The German government document also called voice over IP services like Skype and Whatsapp “substitutes for traditional telecoms services” and said they are “direct competition”. But the ministries do not suggest any aggressive regulation of the services.

German Pirate Party MEP Julia Reda (Green/EFA) said it is “worrying that the German government doesn’t see any market failure in the German telecoms market” although the country doesn’t score top marks on broadband rollout. She attributes that to the lack of competition between companies.

Several sources who spoke to EURACTIV about the document said it raised fears that the telecoms legislation would favour big companies.

Negotiations over the net neutrality and roaming legislation that was approved last summer were drawn out when officials couldn’t agree on net neutrality, which incumbent telecoms companies lobbied to have changed.

Spanish EPP MEP Pilar del Castillo (Partido Popular), rapporteur on the legislation, was accused of protecting Spanish telecoms giant Telefónica in the talks, a charge she denies.

“It’s normal to listen to all the stakeholders,” she told EURACTIV.

“Member states do the same thing, governments do the same thing,” she added.

But Austrian Green MEP Michel Reimon (Die Grünen – Die Grüne Alternative), shadow rapporteur on the net neutrality and roaming bill, said he hasn’t seen a sector “with such intense lobbying like the telecoms sector in the last 18 months”.
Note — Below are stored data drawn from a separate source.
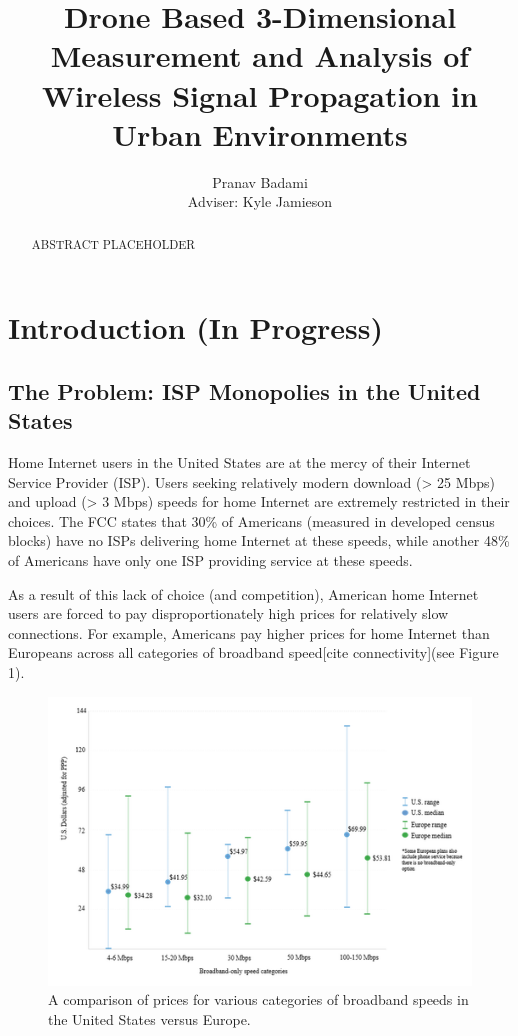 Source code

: \documentclass[pageno]{jpaper}
\begin{document}
\title{
Drone Based 3-Dimensional Measurement and Analysis of Wireless Signal Propagation in Urban Environments}

\author{Pranav Badami\\Adviser: Kyle Jamieson}

\date{}
\maketitle

\thispagestyle{empty}
\doublespacing

\begin{abstract}
ABSTRACT PLACEHOLDER
\end{abstract}

\section{Introduction (In Progress)}
\subsection{The Problem: ISP Monopolies in the United States}
Home Internet users in the United States are at the mercy of their Internet Service Provider (ISP). Users seeking relatively modern download (> 25 Mbps) and upload (> 3 Mbps) speeds for home Internet are extremely restricted in their choices. The FCC states that 30\% of Americans (measured in developed census blocks) have no ISPs delivering home Internet at these speeds, while another 48\% of Americans have only one ISP providing service at these speeds\cite{fcc15}.

As a result of this lack of choice (and competition), American home Internet users are forced to pay disproportionately high prices for relatively slow connections. For example, Americans pay higher prices for home Internet than Europeans across all categories of broadband speed[cite connectivity](see Figure 1).

\begin{figure}[h]
	\caption{A comparison of prices for various categories of broadband speeds in the United States versus Europe.}
	\centerline{\includegraphics{comparison}}
\end{figure}
\end{document}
Small telcos and consumer groups team up against former monopolies

Small telecoms, and consumers and civil liberties advocates launched the NetCompetition alliance on Monday (16 November), at the European Competitive Telecommunications Association (ECTA) conference in Brussels.
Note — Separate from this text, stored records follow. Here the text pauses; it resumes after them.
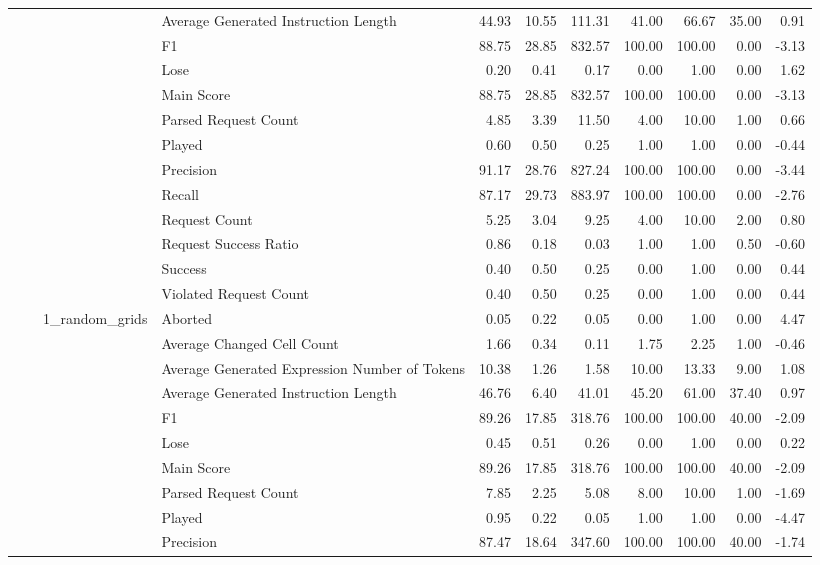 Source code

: \begin{tabular}{llllrrrrrrr}
 &  &  & Average Generated Instruction Length & 44.93 & 10.55 & 111.31 & 41.00 & 66.67 & 35.00 & 0.91 \\
 &  &  & F1 & 88.75 & 28.85 & 832.57 & 100.00 & 100.00 & 0.00 & -3.13 \\
 &  &  & Lose & 0.20 & 0.41 & 0.17 & 0.00 & 1.00 & 0.00 & 1.62 \\
 &  &  & Main Score & 88.75 & 28.85 & 832.57 & 100.00 & 100.00 & 0.00 & -3.13 \\
 &  &  & Parsed Request Count & 4.85 & 3.39 & 11.50 & 4.00 & 10.00 & 1.00 & 0.66 \\
 &  &  & Played & 0.60 & 0.50 & 0.25 & 1.00 & 1.00 & 0.00 & -0.44 \\
 &  &  & Precision & 91.17 & 28.76 & 827.24 & 100.00 & 100.00 & 0.00 & -3.44 \\
 &  &  & Recall & 87.17 & 29.73 & 883.97 & 100.00 & 100.00 & 0.00 & -2.76 \\
 &  &  & Request Count & 5.25 & 3.04 & 9.25 & 4.00 & 10.00 & 2.00 & 0.80 \\
 &  &  & Request Success Ratio & 0.86 & 0.18 & 0.03 & 1.00 & 1.00 & 0.50 & -0.60 \\
 &  &  & Success & 0.40 & 0.50 & 0.25 & 0.00 & 1.00 & 0.00 & 0.44 \\
 &  &  & Violated Request Count & 0.40 & 0.50 & 0.25 & 0.00 & 1.00 & 0.00 & 0.44 \\
\cline{3-11}
 &  & \multirow[t]{15}{*}{1_random_grids} & Aborted & 0.05 & 0.22 & 0.05 & 0.00 & 1.00 & 0.00 & 4.47 \\
 &  &  & Average Changed Cell Count & 1.66 & 0.34 & 0.11 & 1.75 & 2.25 & 1.00 & -0.46 \\
 &  &  & Average Generated Expression Number of Tokens & 10.38 & 1.26 & 1.58 & 10.00 & 13.33 & 9.00 & 1.08 \\
 &  &  & Average Generated Instruction Length & 46.76 & 6.40 & 41.01 & 45.20 & 61.00 & 37.40 & 0.97 \\
 &  &  & F1 & 89.26 & 17.85 & 318.76 & 100.00 & 100.00 & 40.00 & -2.09 \\
 &  &  & Lose & 0.45 & 0.51 & 0.26 & 0.00 & 1.00 & 0.00 & 0.22 \\
 &  &  & Main Score & 89.26 & 17.85 & 318.76 & 100.00 & 100.00 & 40.00 & -2.09 \\
 &  &  & Parsed Request Count & 7.85 & 2.25 & 5.08 & 8.00 & 10.00 & 1.00 & -1.69 \\
 &  &  & Played & 0.95 & 0.22 & 0.05 & 1.00 & 1.00 & 0.00 & -4.47 \\
 &  &  & Precision & 87.47 & 18.64 & 347.60 & 100.00 & 100.00 & 40.00 & -1.74 \\

\end{tabular}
Deutsche Telekom spokesperson (full response sent to EURACTIV on the morning of 10 March 2016: "The demands to reform EU telecommunications laws formulated in this paper do not go far enough: we need much less regulation to enable higher investments in broadband networks. The call to increasingly shift from ex-ante to ex-post control is not a new demand; the Monopolies Commission, for example, has been in favor of such a move for some time now. To our knowledge, demands to limit regulation to essential levels and to eliminate unnecessary bureaucratic processes were already expressed by the German government last fall, in its statement on the EU Commission's Digital Single Market Strategy. Unfortunately, the submitted paper does not reflect this. It therefore represents a step back.  Instead, the complex market analyses processes and the "three-criteria test" are to be retained. Granting the national regulatory authority even greater leeway in decision-making does not provide any legal certainty against regulatory intervention in new network investments. On the contrary.  What we need instead is a clear waiver of regulation in areas where infrastructure-based competition already exists. The regulation of prices should be done away with altogether. Ex-post controls should be focused on identifying potentially abusive behavior. In contrast, we expressly welcome the proposal to introduce equal treatment between telecommunications providers and OTT providers that offer similar products and services."

The European Commission announced as part of its digital single market plans that it would propose telecoms legislation in 2016, likely after the summer. The Commission's public consultation on regulation of the telecoms sector ended in December 2015.

The upcoming reform is expected to affect investment in telecoms networks, access to networks and competition with internet services like Skype and Whatsapp. Big incumbent telecoms companies argue those services aren't regulated as rigorously--and they demand a 'level playing field'.

In November 2015, the German national telecoms regulator approved a request by Deutsche Telekom to use the controversial vectoring technology to deliver highspeed broadband, which competing companies say will crowd out their access to networks. The European Commission is expected to receive notification about the decision this spring, and will then issue its own decision about whether the deal breaks EU law.